According to UN data, China accounts for 66 percent of global exports of Christmas tree lighting sets and 90 percent of exports of other Christmas decorations excluding candles and natural trees.
Over the last two decades, several small towns in Guangdong, Zhejiang and Jiangsu provinces have gone from rags to riches all thanks to the Lord. For example, according to Xinhua news agency, more than 7000 farmers living in Xiaoguanzhuang town in Jiangsu province collectively manufactured some 100 million Christmas decorations for exports in 2004, earning close to $48.3 million. The town now has 45 large businesses and more than 400 processing workshops, producing angels, trees and reindeer.

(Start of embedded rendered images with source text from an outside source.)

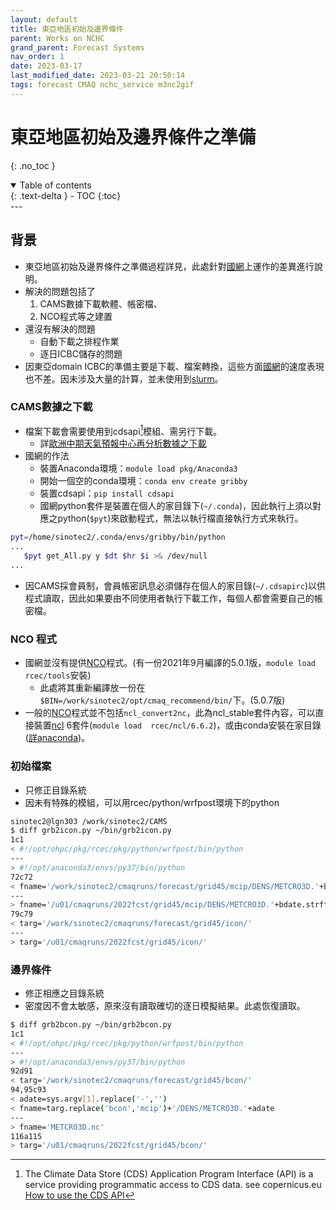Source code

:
```yaml
---
layout: default
title: 東亞地區初始及邊界條件
parent: Works on NCHC
grand_parent: Forecast Systems
nav_order: 1
date: 2023-03-17
last_modified_date: 2023-03-21 20:50:14
tags: forecast CMAQ nchc_service m3nc2gif
---
```


# 東亞地區初始及邊界條件之準備

{: .no_toc }

<details open markdown="block">
  <summary>
    Table of contents
  </summary>
  {: .text-delta }
- TOC
{:toc}
</details>
---

## 背景

- 東亞地區初始及邊界條件之準備過程詳見，此處針對[國網][nchc]上運作的差異進行說明。
- 解決的問題包括了
  1. CAMS數據下載軟體、帳密檔、
  2. NCO程式等之建置
- 還沒有解決的問題
  - 自動下載之排程作業
  - 逐日ICBC儲存的問題
- 因東亞domain ICBC的準備主要是下載、檔案轉換，這些方面[國網][nchc]的速度表現也不差。因未涉及大量的計算，並未使用到[slurm][slurm]。

### CAMS數據之下載

- 檔案下載會需要使用到cdsapi[^3]模組、需另行下載。
  - 詳[歐洲中期天氣預報中心再分析數據之下載](../../AQana/GAQuality/ECMWF_rean/EC_ReAna.md)
- 國網的作法
  - 裝置Anaconda環境：`module load pkg/Anaconda3`
  - 開始一個空的conda環境：`conda env create gribby`
  - 裝置cdsapi：`pip install cdsapi`
  - 國網python套件是裝置在個人的家目錄下(`~/.conda`)，因此執行上須以對應之python(`$pyt`)來啟動程式，無法以執行檔直接執行方式來執行。

```bash
pyt=/home/sinotec2/.conda/envs/gribby/bin/python
...
   $pyt get_All.py y $dt $hr $i >& /dev/null
...
```

- 因CAMS採會員制，會員帳密訊息必須儲存在個人的家目錄(`~/.cdsapirc`)以供程式讀取，因此如果要由不同使用者執行下載工作，每個人都會需要自己的帳密檔。

### NCO 程式

- 國網並沒有提供[NCO][nco]程式。(有一份2021年9月編譯的5.0.1版，`module load rcec/tools`安裝)
  - 此處將其重新編譯放一份在`$BIN=/work/sinotec2/opt/cmaq_recommend/bin/`下。(5.0.7版)
- 一般的[NCO][nco]程式並不包括`ncl_convert2nc`，此為ncl_stable套件內容，可以直接裝置[ncl][ncl] 6套件(`module load  rcec/ncl/6.6.2`)，或由conda安裝在家目錄([詳anaconda](https://anaconda.org/conda-forge/ncl))。

### 初始檔案

- 只修正目錄系統
- 因未有特殊的模組，可以用rcec/python/wrfpost環境下的python

```bash
sinotec2@lgn303 /work/sinotec2/CAMS
$ diff grb2icon.py ~/bin/grb2icon.py
1c1
< #!/opt/ohpc/pkg/rcec/pkg/python/wrfpost/bin/python
---
> #!/opt/anaconda3/envs/py37/bin/python
72c72
< fname='/work/sinotec2/cmaqruns/forecast/grid45/mcip/DENS/METCRO3D.'+bdate.strftime('%Y%m%d')
---
> fname='/u01/cmaqruns/2022fcst/grid45/mcip/DENS/METCRO3D.'+bdate.strftime('%Y%m%d')
79c79
< targ='/work/sinotec2/cmaqruns/forecast/grid45/icon/'
---
> targ='/u01/cmaqruns/2022fcst/grid45/icon/'
```

### 邊界條件

- 修正相應之目錄系統
- 密度因不會太敏感，原來沒有讀取確切的逐日模擬結果。此處恢復讀取。

```bash
$ diff grb2bcon.py ~/bin/grb2bcon.py
1c1
< #!/opt/ohpc/pkg/rcec/pkg/python/wrfpost/bin/python
---
> #!/opt/anaconda3/envs/py37/bin/python
92d91
< targ='/work/sinotec2/cmaqruns/forecast/grid45/bcon/'
94,95c93
< adate=sys.argv[1].replace('-','')
< fname=targ.replace('bcon','mcip')+'/DENS/METCRO3D.'+adate
---
> fname='METCRO3D.nc'
116a115
> targ='/u01/cmaqruns/2022fcst/grid45/bcon/'
```

[^3]: The Climate Data Store (CDS) Application Program Interface (API) is a service providing programmatic access to CDS data. see copernicus.eu [How to use the CDS API](https://cds.climate.copernicus.eu/api-how-to)

[nchc]: https://iservice.nchc.org.tw/nchc_service/nchc_service_twn3_hpc.php "國研院國網中心台灣杉三號(Taiwania 3)為國內提供開放服務申請的最大CPU高速計算主機(2021年)，擁有900個計算節點。"

[slurm]: ../../GridModels/TWNEPA_RecommCMAQ/module_slurm.md#slurm-commands "slurm-commands"
[nco]: https://github.com/nco/nco "NCO NetCDF Operators@github"
[ncl]: https://www.ncl.ucar.edu/ "NCAR Command Language"
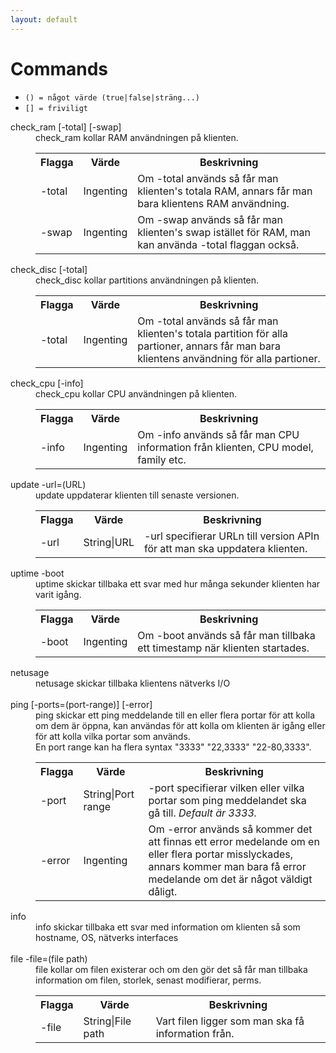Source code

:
 ```yaml
---
layout: default
---
```


# Commands

* ```() = något värde (true|false|sträng...)```
* ```[] = friviligt```

<dl>
    <dt>check_ram [-total] [-swap]</dt>
    <dd>check_ram kollar RAM användningen på klienten.
        <table>
            <tr>
                <th>Flagga</th>
                <th>Värde</th>
                <th>Beskrivning</th>
            </tr>
            <tr>
                <td>-total</td>
                <td>Ingenting</td>
                <td>Om -total används så får man klienten's totala RAM, annars får man bara klientens RAM användning.</td>
            </tr>
            <tr>
                <td>-swap</td>
                <td>Ingenting</td>
                <td>Om -swap används så får man klienten's swap istället för RAM, man kan använda -total flaggan också.</td>
            </tr>
         </table>
    </dd>
    <dt>check_disc [-total]</dt>
    <dd>check_disc kollar partitions användningen på klienten.
        <table>
            <tr>
                <th>Flagga</th>
                <th>Värde</th>
                <th>Beskrivning</th>
            </tr>
            <tr>
                <td>-total</td>
                <td>Ingenting</td>
                <td>Om -total används så får man klienten's totala partition för alla partioner, annars får man bara klientens användning för alla partioner.</td>
            </tr>
         </table>
    </dd>
    <dt>check_cpu [-info]</dt>
    <dd>check_cpu kollar CPU användningen på klienten.
        <table>
            <tr>
                <th>Flagga</th>
                <th>Värde</th>
                <th>Beskrivning</th>
            </tr>
            <tr>
                <td>-info</td>
                <td>Ingenting</td>
                <td>Om -info används så får man CPU information från klienten, CPU model, family etc.</td>
            </tr>
         </table>
    </dd>
    <dt>update -url=(URL)</dt>
    <dd>update uppdaterar klienten till senaste versionen.
        <table>
            <tr>
                <th>Flagga</th>
                <th>Värde</th>
                <th>Beskrivning</th>
            </tr>
            <tr>
                <td>-url</td>
                <td>String|URL</td>
                <td>-url specifierar URLn till version APIn för att man ska uppdatera klienten.</td>
            </tr>
         </table>
    </dd>
    <dt>uptime -boot</dt>
    <dd>uptime skickar tillbaka ett svar med hur många sekunder klienten har varit igång.
        <table>
            <tr>
                <th>Flagga</th>
                <th>Värde</th>
                <th>Beskrivning</th>
            </tr>
            <tr>
                <td>-boot</td>
                <td>Ingenting</td>
                <td>Om -boot används så får man tillbaka ett timestamp när klienten startades.</td>
            </tr>
         </table>
    </dd>
    <dt>netusage</dt>
    <dd>netusage skickar tillbaka klientens nätverks I/O</dd>
    <br>
    <dt>ping [-ports=(port-range)] [-error]</dt>
    <dd>ping skickar ett ping meddelande till en eller flera portar för att kolla om dem är öppna, kan användas för att kolla om klienten är igång eller för att kolla vilka portar som används.<br>
    En port range kan ha flera syntax "3333" "22,3333" "22-80,3333".
        <table>
            <tr>
                <th>Flagga</th>
                <th>Värde</th>
                <th>Beskrivning</th>
            </tr>
            <tr>
                <td>-port</td>
                <td>String|Port range</td>
                <td>-port specifierar vilken eller vilka portar som ping meddelandet ska gå till. <i>Default är 3333.</i></td>
            </tr>
            <tr>
                <td>-error</td>
                <td>Ingenting</td>
                <td>Om -error används så kommer det att finnas ett error medelande om en eller flera portar misslyckades, annars kommer man bara få error medelande om det är något väldigt dåligt.</td>
            </tr>
         </table>
    </dd>
    <dt>info</dt>
    <dd>info skickar tillbaka ett svar med information om klienten så som hostname, OS, nätverks interfaces</dd>
    <br>
    <dt>file -file=(file path)</dt>
    <dd>file kollar om filen existerar och om den gör det så får man tillbaka information om filen, storlek, senast modifierar, perms.
        <table>
            <tr>
                <th>Flagga</th>
                <th>Värde</th>
                <th>Beskrivning</th>
            </tr>
            <tr>
                <td>-file</td>
                <td>String|File path</td>
                <td>Vart filen ligger som man ska få information från.</td>
            </tr>
         </table>
    </dd>
</dl>
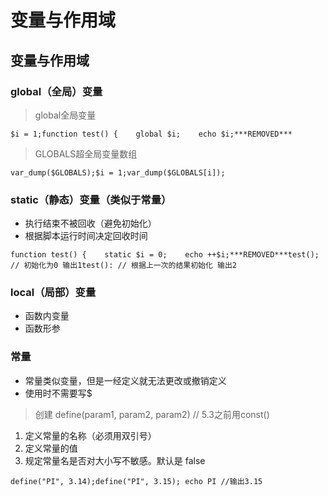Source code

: # 变量与作用域

## 变量与作用域

### global（全局）变量

> global全局变量

```
$i = 1;function test() {    global $i;    echo $i;***REMOVED***
```

> GLOBALS超全局变量数组

```
var_dump($GLOBALS);$i = 1;var_dump($GLOBALS[i]);
```

### static（静态）变量（类似于常量）

- 执行结束不被回收（避免初始化）
- 根据脚本运行时间决定回收时间

```
function test() {    static $i = 0;    echo ++$i;***REMOVED***test(); // 初始化为0 输出1test(): // 根据上一次的结果初始化 输出2
```

### local（局部）变量

- 函数内变量
- 函数形参

### 常量

- 常量类似变量，但是一经定义就无法更改或撤销定义
- 使用时不需要写$

> 创建 define(param1, param2, param2) // 5.3之前用const()

1. 定义常量的名称（必须用双引号）
2. 定义常量的值
3. 规定常量名是否对大小写不敏感。默认是 false

```
define("PI", 3.14);define("PI", 3.15); echo PI //输出3.15
```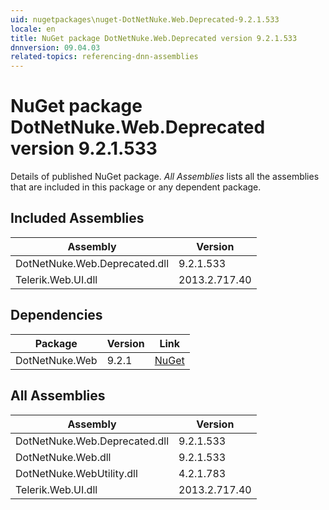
 ```yaml
---
uid: nugetpackages\nuget-DotNetNuke.Web.Deprecated-9.2.1.533
locale: en
title: NuGet package DotNetNuke.Web.Deprecated version 9.2.1.533
dnnversion: 09.04.03
related-topics: referencing-dnn-assemblies
---
```


# NuGet package DotNetNuke.Web.Deprecated version 9.2.1.533
Details of published NuGet package.
*All Assemblies* lists all the assemblies that are included in this package or any dependent package.

## Included Assemblies

|Assembly|Version|
|---|---|
|DotNetNuke.Web.Deprecated.dll|9.2.1.533|
|Telerik.Web.UI.dll|2013.2.717.40|

## Dependencies

|Package|Version|Link|
|---|---|---|
|DotNetNuke.Web|9.2.1|[NuGet](https://www.nuget.org/packages/DotNetNuke.Web/9.2.1)|

## All Assemblies

|Assembly|Version|
|---|---|
|DotNetNuke.Web.Deprecated.dll|9.2.1.533|
|DotNetNuke.Web.dll|9.2.1.533|
|DotNetNuke.WebUtility.dll|4.2.1.783|
|Telerik.Web.UI.dll|2013.2.717.40|


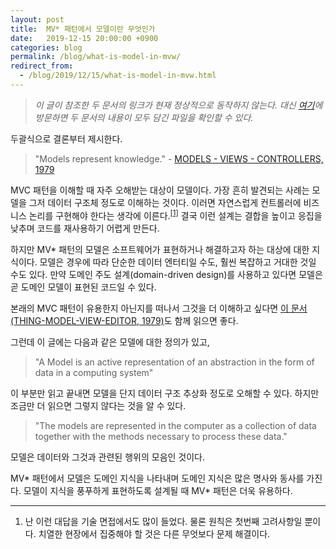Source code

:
 ```yaml
---
layout: post
title:  MV* 패턴에서 모델이란 무엇인가
date:   2019-12-15 20:00:00 +0900
categories: blog
permalink: /blog/what-is-model-in-mvw/
redirect_from:
  - /blog/2019/12/15/what-is-model-in-mvw.html
---
```


> *이 글이 참조한 두 문서의 링크가 현재 정상적으로 동작하지 않는다. 대신 [여기](http://urn.nb.no/URN:NBN:no-14314)에 방문하면 두 문서의 내용이 모두 담긴 파일을 확인할 수 있다.*

두괄식으로 결론부터 제시한다.

> "Models represent knowledge." - [MODELS - VIEWS - CONTROLLERS, 1979](https://heim.ifi.uio.no/~trygver/1979/mvc-2/1979-12-MVC.pdf)

<!--more-->

MVC 패턴을 이해할 때 자주 오해받는 대상이 모델이다. 가장 흔히 발견되는 사례는 모델을 그저 데이터 구조체 정도로 이해하는 것이다. 이러면 자연스럽게 컨트롤러에 비즈니스 논리를 구현해야 한다는 생각에 이른다.<sup><a href="#comment-1">[1]</a></sup> 결국 이런 설계는 결합을 높이고 응집을 낮추며 코드를 재사용하기 어렵게 만든다.

하지만 MV* 패턴의 모델은 소프트웨어가 표현하거나 해결하고자 하는 대상에 대한 지식이다. 모델은 경우에 따라 단순한 데이터 엔터티일 수도, 훨씬 복잡하고 거대한 것일 수도 있다. 만약 도메인 주도 설계(domain-driven design)를 사용하고 있다면 모델은 곧 도메인 모델이 표현된 코드일 수 있다.

본래의 MVC 패턴이 유용한지 아닌지를 떠나서 그것을 더 이해하고 싶다면 [이 문서(THING-MODEL-VIEW-EDITOR, 1979)](https://heim.ifi.uio.no/~trygver/1979/mvc-1/1979-05-MVC.pdf)도 함께 읽으면 좋다.

그런데 이 글에는 다음과 같은 모델에 대한 정의가 있고,

> "A Model is an active representation of an abstraction in the form of data in a computing system"

이 부분만 읽고 끝내면 모델을 단지 데이터 구조 추상화 정도로 오해할 수 있다. 하지만 조금만 더 읽으면 그렇지 않다는 것을 알 수 있다.

> "The models are represented in the computer as a collection of data together with the methods necessary to process these data."

모델은 데이터와 그것과 관련된 행위의 모음인 것이다.

MV* 패턴에서 모델은 도메인 지식을 나타내며 도메인 지식은 많은 명사와 동사를 가진다. 모델이 지식을 풍푸하게 표현하도록 설계될 때 MV* 패턴은 더욱 유용하다.

---

1. <span id="comment-1">난 이런 대답을 기술 면접에서도 많이 들었다. 물론 원칙은 첫번째 고려사항일 뿐이다. 치열한 현장에서 집중해야 할 것은 다른 무엇보다 문제 해결이다.</span>
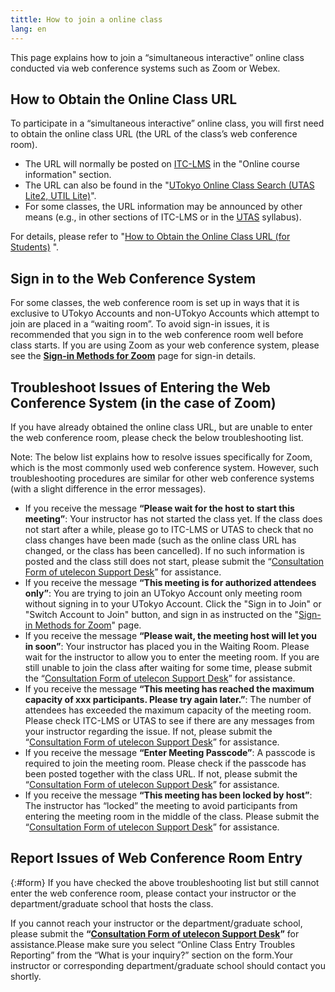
 ```yaml
--- 
tittle: How to join a online class
lang: en
---
```


This page explains how to join a “simultaneous interactive” online class conducted via web conference systems such as Zoom or Webex. 

## How to Obtain the Online Class URL
To participate in a “simultaneous interactive” online class, you will first need to obtain the online class URL (the URL of the class’s web conference room).
 
* The URL will normally be posted on [ITC-LMS](https://itc-lms.ecc.u-tokyo.ac.jp/) in the "Online course information" section.
* The URL can also be found in the "[UTokyo Online Class Search (UTAS Lite2, UTIL Lite)](https://utelecon-directory.adm.u-tokyo.ac.jp/)".
* For some classes, the URL information may be announced by other means (e.g., in other sections of  ITC-LMS or in the [UTAS](https://utas.adm.u-tokyo.ac.jp/campusweb/campusportal.do) syllabus).

For details, please refer to "[How to Obtain the Online Class URL (for Students)](/en/oc/url.md) ".


## Sign in to the Web Conference System

For some classes, the web conference room is set up in ways that it is exclusive to UTokyo Accounts and non-UTokyo Accounts which attempt to join are placed in a “waiting room”. 
To avoid sign-in issues, it is recommended that you sign in to the web conference room well before class starts. 
If you are using Zoom as your web conference system, please see the **[Sign-in Methods for Zoom](/en/zoom/zoom_signin)** page for sign-in details.

## Troubleshoot Issues of Entering the Web Conference System (in the case of Zoom)
If you have already obtained the online class URL, but are unable to enter the web conference room, please check the below troubleshooting list.

Note: The below list explains how to resolve issues specifically for Zoom, which is the most commonly used web conference system. However, such troubleshooting procedures are similar for other web conference systems (with a slight difference in the error messages). 

- If you receive the message **“Please wait for the host to start this meeting”**: Your instructor has not started the class yet. If the class does not start after a while, please go to ITC-LMS or UTAS to check that no class changes have been made (such as the online class URL has changed, or the class has been cancelled). If no such information is posted and the class still does not start, please submit the “[Consultation Form of utelecon Support Desk](#form)” for assistance.
- If you receive the message **“This meeting is for authorized attendees only”**: You are trying to join an UTokyo Account only meeting room without signing in to your UTokyo Account. Click the "Sign in to Join" or "Switch Account to Join" button, and sign in as instructed on the "[Sign-in Methods for Zoom](/en/zoom/zoom_signin)" page.
- If you receive the message **“Please wait, the meeting host will let you in soon”**: Your instructor has placed you in the Waiting Room. Please wait for the instructor to allow you to enter the meeting room. If you are still unable to join the class after waiting for some time, please submit the “[Consultation Form of utelecon Support Desk](#form)” for assistance.
- If you receive the message **“This meeting has reached the maximum capacity of xxx participants. Please try again later.”**: The number of attendees has exceeded the maximum capacity of the meeting room. Please check ITC-LMS or UTAS to see if there are any messages from your instructor regarding the issue. If not, please submit the “[Consultation Form of utelecon Support Desk](#form)” for assistance.
- If you receive the message **“Enter Meeting Passcode”**: A passcode is required to join the meeting room. Please check if the passcode has been posted together with the class URL. If not, please submit the “[Consultation Form of utelecon Support Desk](#form)” for assistance.
- If you receive the message **“This meeting has been locked by host”**: The instructor has “locked” the meeting to avoid participants from entering the meeting room in the middle of the class. Please submit the “[Consultation Form of utelecon Support Desk](#form)” for assistance.


## Report Issues of Web Conference Room Entry
{:#form}
If you have checked the above troubleshooting list but still cannot enter the web conference room, please contact your instructor or the department/graduate school that hosts the class. 

If you cannot reach your instructor or the department/graduate school, please submit the **“[Consultation Form of utelecon Support Desk](https://forms.gle/qHXyJ7W6e3YBUkW97)”** for assistance.Please make sure you select “Online Class Entry Troubles Reporting” from the “What is your inquiry?” section on the form.Your instructor or corresponding department/graduate school should contact you shortly.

A world away from the hipsters of China’s big cities, these peasant-workers know next to nothing about the festival for which they spend their hours and days labouring. Nonetheless it is they who often have the merriest Christmas of all.
Xxxxx
Hope you enjoyed this post, and also, that you have a very merry Christmas. The Global Jigsaw will be back in 2024. Please let me know if you have any knowledge of where time goes? I was only just becoming comfortable with it being 2023!
Anyway, cheers for the holidays.
xoxo
Pallavi
Wonderfully interesting, dear Pallavi - I have forwarded it to a dozen family and friends.
Happy Christmas in Spain! Hugs - Rolf
Very interesting. Too bad India missed the boat here on the commercial opportunity for exports. But in today's climate it would likely be a target for the puritans.
Feliz Navidad y Feliz ano nuevo!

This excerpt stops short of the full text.